Am aktivsten waren in absteigender Reihenfolge Cannabinol, Cannabinolsäure, A6 Tetrahydrocannabinol, Cannabidiol, Cannabichromen und A1 Tetrahydrocannabinol. Cannabicyclol zeigte größtenteils keine hemmenden Eigenschaften, allerdings wurde hier der Entourageeffekt (Cannabinoide und Terpene besitzen synergetische Eigenschaften, sie arbeiten zusammen, um eine Wirkung zu erzeugen) völlig außer Acht gelassen. Es ist sehr wahrscheinlich, dass CBL kein unwirksames, biologisch inaktives Cannabinoid ist.

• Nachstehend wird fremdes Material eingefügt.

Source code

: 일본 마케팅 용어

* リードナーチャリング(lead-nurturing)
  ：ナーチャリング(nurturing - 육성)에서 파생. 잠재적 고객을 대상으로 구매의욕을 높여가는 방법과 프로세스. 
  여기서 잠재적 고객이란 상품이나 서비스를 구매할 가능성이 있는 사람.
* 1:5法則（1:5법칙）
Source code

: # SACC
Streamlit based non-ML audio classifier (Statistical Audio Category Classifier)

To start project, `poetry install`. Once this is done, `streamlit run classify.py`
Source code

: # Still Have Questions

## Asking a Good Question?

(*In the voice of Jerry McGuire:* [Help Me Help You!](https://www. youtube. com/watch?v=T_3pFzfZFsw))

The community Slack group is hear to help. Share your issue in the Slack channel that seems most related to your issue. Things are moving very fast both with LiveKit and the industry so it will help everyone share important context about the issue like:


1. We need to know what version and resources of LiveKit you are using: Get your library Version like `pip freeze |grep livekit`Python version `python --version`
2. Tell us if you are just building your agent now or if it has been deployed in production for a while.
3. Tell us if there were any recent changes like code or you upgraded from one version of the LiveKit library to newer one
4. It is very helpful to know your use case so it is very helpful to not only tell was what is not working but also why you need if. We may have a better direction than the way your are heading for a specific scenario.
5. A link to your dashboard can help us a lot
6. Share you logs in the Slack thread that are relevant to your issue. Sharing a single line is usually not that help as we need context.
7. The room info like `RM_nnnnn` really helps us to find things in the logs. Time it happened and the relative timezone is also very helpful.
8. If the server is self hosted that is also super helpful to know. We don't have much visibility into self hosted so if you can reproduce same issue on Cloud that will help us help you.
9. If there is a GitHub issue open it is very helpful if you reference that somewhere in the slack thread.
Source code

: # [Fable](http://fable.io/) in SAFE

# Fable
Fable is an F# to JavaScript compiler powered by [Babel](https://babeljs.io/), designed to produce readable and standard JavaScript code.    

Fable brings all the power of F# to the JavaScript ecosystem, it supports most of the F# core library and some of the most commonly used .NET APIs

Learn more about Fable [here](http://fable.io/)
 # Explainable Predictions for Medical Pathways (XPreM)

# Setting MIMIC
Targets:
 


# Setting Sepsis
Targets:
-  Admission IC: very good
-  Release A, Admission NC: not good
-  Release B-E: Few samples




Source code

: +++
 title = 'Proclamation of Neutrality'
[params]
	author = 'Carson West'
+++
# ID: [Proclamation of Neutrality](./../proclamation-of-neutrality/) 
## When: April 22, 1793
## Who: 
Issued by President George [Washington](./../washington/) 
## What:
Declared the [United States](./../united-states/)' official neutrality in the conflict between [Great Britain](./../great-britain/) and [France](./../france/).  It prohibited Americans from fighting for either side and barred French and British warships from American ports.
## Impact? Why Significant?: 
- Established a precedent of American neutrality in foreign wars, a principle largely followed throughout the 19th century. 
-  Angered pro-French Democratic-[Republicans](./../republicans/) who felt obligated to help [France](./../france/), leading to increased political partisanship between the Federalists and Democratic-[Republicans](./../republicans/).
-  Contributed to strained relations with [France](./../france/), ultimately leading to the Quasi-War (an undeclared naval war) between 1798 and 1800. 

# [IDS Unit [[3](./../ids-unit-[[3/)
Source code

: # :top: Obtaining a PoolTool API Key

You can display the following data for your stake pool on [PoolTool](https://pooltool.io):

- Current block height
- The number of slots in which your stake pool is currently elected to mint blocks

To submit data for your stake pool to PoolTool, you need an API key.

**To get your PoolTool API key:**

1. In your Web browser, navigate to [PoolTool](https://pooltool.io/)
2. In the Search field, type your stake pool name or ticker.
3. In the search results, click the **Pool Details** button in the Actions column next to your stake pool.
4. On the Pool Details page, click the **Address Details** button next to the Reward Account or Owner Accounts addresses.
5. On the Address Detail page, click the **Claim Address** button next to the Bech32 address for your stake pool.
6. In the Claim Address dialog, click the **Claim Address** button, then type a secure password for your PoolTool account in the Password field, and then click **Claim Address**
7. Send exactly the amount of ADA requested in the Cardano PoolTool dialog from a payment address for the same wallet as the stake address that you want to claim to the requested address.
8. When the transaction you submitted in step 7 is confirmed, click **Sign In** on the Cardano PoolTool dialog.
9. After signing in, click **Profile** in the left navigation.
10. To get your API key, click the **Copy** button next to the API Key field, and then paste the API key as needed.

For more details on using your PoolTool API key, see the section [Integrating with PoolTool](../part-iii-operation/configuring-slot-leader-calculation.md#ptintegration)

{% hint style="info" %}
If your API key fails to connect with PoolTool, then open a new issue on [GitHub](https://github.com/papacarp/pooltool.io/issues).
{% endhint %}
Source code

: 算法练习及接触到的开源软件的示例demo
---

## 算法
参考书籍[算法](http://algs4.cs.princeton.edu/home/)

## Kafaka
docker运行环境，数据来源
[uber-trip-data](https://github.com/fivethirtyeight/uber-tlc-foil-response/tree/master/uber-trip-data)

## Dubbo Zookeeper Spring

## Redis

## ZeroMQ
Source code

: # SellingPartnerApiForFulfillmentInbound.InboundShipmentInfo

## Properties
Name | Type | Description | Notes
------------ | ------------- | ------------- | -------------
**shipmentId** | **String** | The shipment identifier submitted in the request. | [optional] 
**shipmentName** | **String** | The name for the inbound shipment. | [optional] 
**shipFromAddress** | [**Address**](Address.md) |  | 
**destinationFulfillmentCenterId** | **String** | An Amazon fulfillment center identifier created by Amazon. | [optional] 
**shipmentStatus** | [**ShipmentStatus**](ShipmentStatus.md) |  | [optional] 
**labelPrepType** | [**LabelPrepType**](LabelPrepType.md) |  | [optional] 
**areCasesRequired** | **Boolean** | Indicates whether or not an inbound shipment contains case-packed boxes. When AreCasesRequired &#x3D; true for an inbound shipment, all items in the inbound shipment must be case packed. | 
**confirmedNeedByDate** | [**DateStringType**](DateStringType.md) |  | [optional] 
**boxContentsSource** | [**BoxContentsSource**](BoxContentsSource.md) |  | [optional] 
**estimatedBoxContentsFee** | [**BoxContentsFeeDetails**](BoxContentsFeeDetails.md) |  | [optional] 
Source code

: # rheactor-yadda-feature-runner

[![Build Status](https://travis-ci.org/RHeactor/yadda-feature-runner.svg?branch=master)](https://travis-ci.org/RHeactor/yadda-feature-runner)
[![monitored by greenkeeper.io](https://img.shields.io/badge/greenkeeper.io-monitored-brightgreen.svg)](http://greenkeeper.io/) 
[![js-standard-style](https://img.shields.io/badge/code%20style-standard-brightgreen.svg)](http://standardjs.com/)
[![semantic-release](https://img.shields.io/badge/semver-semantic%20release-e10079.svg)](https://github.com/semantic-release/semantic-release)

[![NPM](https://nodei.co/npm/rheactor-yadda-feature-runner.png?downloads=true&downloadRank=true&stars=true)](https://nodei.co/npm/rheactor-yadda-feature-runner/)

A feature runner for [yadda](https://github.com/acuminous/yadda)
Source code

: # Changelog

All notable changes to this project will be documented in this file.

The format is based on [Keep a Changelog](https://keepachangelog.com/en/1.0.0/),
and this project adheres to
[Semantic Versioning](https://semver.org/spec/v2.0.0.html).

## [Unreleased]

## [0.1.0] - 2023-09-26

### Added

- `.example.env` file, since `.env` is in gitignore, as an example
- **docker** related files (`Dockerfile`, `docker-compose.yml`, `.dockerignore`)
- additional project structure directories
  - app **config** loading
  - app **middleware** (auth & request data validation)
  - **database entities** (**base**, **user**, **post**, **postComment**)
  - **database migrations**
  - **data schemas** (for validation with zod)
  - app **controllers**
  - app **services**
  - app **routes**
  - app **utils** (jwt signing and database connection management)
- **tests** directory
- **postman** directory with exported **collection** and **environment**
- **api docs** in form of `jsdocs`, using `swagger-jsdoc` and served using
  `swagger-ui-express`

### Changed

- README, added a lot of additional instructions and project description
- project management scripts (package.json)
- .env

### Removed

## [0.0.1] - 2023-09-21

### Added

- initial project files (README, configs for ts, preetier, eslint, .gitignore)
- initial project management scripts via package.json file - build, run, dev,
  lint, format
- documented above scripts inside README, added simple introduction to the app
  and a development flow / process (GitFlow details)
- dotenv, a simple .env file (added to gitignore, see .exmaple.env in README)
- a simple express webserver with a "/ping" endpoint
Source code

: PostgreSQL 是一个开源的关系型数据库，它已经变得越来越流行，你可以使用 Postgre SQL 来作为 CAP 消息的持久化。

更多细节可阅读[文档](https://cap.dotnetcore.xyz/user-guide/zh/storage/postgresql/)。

Höchstwahrscheinlich benötigt es die Interaktion mit anderen Cannabinoiden und Terpenen, um wirksam zu sein.
Studienlage zu Cannabicyclol
Es konnte in einer Studie an Nagern beispielsweise nachgewiesen werden, dass CBL manche seiner Wirkungen über die Cannabinoidrezeptoren entfaltet, andere Wirkungen eindeutig anders erzielt. Man besetzte, um dies herauszufinden, die Cannabinoidrezeptoren mit Vollantagonisten (Stoff, der ohne eine eigene Wirkung zu besitzen, einen Rezeptor besitzt und somit verhindert, dass dort ein anderer Wirkstoff andockt und wirkt), um sie zu blockieren, doch das CBL entfaltete dennoch eine Wirkung. Andere Wirkungen entfaltete das Cannabinoid ausschließlich über die CB – Rezeptoren. Diese Wirkungen waren sowohl Entzündungs- als auch Schmerzhemmung, was CBL für chronisch entzündliche Darmerkrankungen wie Morbus Crohn und Colitis Ulcerosa äußerst interessant macht.
Wenn man sich über Cannabicyclol liest, findet man am Seitenende oft den Hinweis, dass es bisher nicht auf seine Gefährlichkeit hin eingestuft sei. Dies macht man regulär mit jedem Stoff. Was allerdings dazu beigetragen haben könnte, CBL potenziell als gefährlich zu betrachten, ist eine Studie aus dem Jahr 1976, welche an genau 2(!) Kaninchen durchgeführt wurde. Bei der Gabe von einem Milligramm pro Kilogramm Körpergewicht tat sich bei keinem der beiden Kaninchen etwas. Bei einer Dosis von 8 mg je Kilogramm Körpergewicht starb eines der beiden Kaninchen an starken Krämpfen, das andere blieb unversehrt. Offenbar hat CBL also auch eine Auswirkung auf Muskelkontraktionen. Dass man aus diesem Versuch aufgrund fehlender Evidenz, Kontrollgruppe keine konsistenten Daten ziehen kann, ist klar. Es zeigt aber auch, wie sehr die Forschung in diese Richtung vernachlässigt worden ist.